In northern Italy, the monastery at Bobbio used Carolingian minuscule beginning in the 9th century. Outside the sphere of influence of Charlemagne and his successors, however, the new legible hand was resisted by the Roman Curia; nevertheless the Romanesca type was developed in Rome after the 10th century. The script was not taken up in England and Ireland until ecclesiastic reforms in the middle of the tenth century; in Spain a traditionalist Visigothic hand survived; and in southern Italy a 'Beneventan minuscule' survived in the lands of the Lombard Duchy of Benevento through the thirteenth century, although Romanesca eventually also appeared in southern Italy.
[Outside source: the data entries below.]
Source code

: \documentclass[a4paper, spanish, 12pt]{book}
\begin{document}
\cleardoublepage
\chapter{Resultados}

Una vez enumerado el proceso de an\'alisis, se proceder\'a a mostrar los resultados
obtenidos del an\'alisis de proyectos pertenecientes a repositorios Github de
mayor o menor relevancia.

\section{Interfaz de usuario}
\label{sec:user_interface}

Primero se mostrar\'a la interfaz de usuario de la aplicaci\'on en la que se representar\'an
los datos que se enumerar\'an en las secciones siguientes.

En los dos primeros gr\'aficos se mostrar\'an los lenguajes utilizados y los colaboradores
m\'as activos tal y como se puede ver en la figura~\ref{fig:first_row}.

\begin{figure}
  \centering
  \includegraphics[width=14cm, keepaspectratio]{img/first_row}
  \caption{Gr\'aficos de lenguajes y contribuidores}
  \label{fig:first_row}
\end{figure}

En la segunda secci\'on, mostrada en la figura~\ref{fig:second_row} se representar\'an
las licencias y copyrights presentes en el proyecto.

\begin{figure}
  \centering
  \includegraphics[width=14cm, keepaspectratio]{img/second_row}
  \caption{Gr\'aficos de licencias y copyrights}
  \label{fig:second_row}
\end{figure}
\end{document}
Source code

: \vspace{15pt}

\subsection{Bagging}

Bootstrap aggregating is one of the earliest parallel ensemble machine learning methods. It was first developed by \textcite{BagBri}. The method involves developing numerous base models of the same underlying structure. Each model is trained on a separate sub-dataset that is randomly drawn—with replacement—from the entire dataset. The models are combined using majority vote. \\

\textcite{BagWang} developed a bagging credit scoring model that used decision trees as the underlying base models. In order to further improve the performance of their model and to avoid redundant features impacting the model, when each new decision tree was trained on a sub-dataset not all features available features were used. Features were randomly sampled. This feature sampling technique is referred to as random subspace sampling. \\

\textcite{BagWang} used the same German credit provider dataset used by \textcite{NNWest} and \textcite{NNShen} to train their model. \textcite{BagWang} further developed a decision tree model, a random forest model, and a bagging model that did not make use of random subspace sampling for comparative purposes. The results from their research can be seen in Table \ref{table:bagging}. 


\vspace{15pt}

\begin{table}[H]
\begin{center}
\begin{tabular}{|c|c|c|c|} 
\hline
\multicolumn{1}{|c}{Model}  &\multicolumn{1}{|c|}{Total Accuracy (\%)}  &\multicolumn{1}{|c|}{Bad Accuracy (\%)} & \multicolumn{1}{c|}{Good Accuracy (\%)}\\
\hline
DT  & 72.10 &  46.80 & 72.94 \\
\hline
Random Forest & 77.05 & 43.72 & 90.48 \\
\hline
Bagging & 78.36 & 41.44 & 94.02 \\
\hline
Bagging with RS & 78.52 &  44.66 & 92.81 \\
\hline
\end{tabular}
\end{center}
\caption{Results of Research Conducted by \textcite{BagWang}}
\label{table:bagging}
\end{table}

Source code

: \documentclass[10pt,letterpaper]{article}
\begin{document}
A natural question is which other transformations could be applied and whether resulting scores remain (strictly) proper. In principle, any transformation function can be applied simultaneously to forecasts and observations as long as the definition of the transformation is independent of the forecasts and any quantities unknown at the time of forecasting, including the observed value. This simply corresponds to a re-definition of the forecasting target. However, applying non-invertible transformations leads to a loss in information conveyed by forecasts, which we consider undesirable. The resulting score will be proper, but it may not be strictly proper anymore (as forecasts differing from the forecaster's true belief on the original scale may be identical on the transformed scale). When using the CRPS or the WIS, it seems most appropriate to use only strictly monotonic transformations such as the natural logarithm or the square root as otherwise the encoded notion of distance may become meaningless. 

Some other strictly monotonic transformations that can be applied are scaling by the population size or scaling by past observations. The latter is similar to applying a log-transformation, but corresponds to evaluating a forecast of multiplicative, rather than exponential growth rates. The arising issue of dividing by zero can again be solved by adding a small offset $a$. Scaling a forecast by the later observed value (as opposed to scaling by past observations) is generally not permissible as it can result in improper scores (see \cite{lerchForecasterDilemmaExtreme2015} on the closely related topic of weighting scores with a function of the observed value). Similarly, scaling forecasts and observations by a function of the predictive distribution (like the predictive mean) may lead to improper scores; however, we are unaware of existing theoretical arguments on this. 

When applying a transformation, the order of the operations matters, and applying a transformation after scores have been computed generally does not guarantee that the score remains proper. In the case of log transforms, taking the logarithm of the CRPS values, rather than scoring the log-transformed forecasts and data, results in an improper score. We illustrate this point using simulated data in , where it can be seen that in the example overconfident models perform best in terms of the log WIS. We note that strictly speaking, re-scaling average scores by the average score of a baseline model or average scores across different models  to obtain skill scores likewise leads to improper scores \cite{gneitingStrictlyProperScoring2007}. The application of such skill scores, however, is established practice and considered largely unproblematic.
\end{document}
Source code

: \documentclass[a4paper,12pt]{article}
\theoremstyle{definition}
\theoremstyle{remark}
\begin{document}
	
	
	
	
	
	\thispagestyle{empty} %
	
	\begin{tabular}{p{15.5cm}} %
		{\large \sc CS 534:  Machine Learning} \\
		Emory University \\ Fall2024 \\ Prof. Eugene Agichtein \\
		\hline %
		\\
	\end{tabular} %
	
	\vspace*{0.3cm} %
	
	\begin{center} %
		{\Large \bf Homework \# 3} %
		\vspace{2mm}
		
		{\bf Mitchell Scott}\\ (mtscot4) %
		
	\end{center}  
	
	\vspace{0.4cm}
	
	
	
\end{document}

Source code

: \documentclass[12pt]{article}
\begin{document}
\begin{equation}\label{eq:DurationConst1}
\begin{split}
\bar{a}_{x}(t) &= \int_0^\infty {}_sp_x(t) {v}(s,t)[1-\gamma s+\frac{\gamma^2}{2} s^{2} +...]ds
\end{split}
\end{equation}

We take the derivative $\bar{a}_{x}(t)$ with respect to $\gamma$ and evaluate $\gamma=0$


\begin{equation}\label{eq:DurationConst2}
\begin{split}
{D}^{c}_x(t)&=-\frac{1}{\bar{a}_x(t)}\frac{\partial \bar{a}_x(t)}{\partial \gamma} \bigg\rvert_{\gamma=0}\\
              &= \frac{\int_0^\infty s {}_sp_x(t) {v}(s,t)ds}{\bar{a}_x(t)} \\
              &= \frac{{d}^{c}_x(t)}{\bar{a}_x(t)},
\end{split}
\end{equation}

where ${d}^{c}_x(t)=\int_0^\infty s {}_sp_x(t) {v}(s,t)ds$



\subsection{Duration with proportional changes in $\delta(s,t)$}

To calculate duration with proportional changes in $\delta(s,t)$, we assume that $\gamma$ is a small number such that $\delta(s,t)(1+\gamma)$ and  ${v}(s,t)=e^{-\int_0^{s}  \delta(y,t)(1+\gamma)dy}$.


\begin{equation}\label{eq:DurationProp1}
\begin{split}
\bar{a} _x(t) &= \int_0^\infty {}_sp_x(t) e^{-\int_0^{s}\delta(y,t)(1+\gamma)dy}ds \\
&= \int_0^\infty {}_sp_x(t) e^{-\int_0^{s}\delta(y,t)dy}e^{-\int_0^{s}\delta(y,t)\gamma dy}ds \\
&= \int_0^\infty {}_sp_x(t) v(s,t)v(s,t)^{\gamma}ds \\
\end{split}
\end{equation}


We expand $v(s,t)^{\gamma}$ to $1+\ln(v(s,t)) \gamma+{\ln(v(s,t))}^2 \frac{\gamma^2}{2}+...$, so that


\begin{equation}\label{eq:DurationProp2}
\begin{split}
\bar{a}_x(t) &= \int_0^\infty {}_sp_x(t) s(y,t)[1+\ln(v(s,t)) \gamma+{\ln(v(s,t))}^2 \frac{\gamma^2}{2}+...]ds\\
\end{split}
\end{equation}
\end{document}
Role in cultural transmission
Scholars during the Carolingian renaissance sought out and copied in the new legible standardized hand many Roman texts that had been wholly forgotten. Most of our knowledge of classical literature now derives from copies made in the scriptoria of Charlemagne. There are over 7000 manuscripts written in Carolingian script surviving from the 8th and 9th centuries alone.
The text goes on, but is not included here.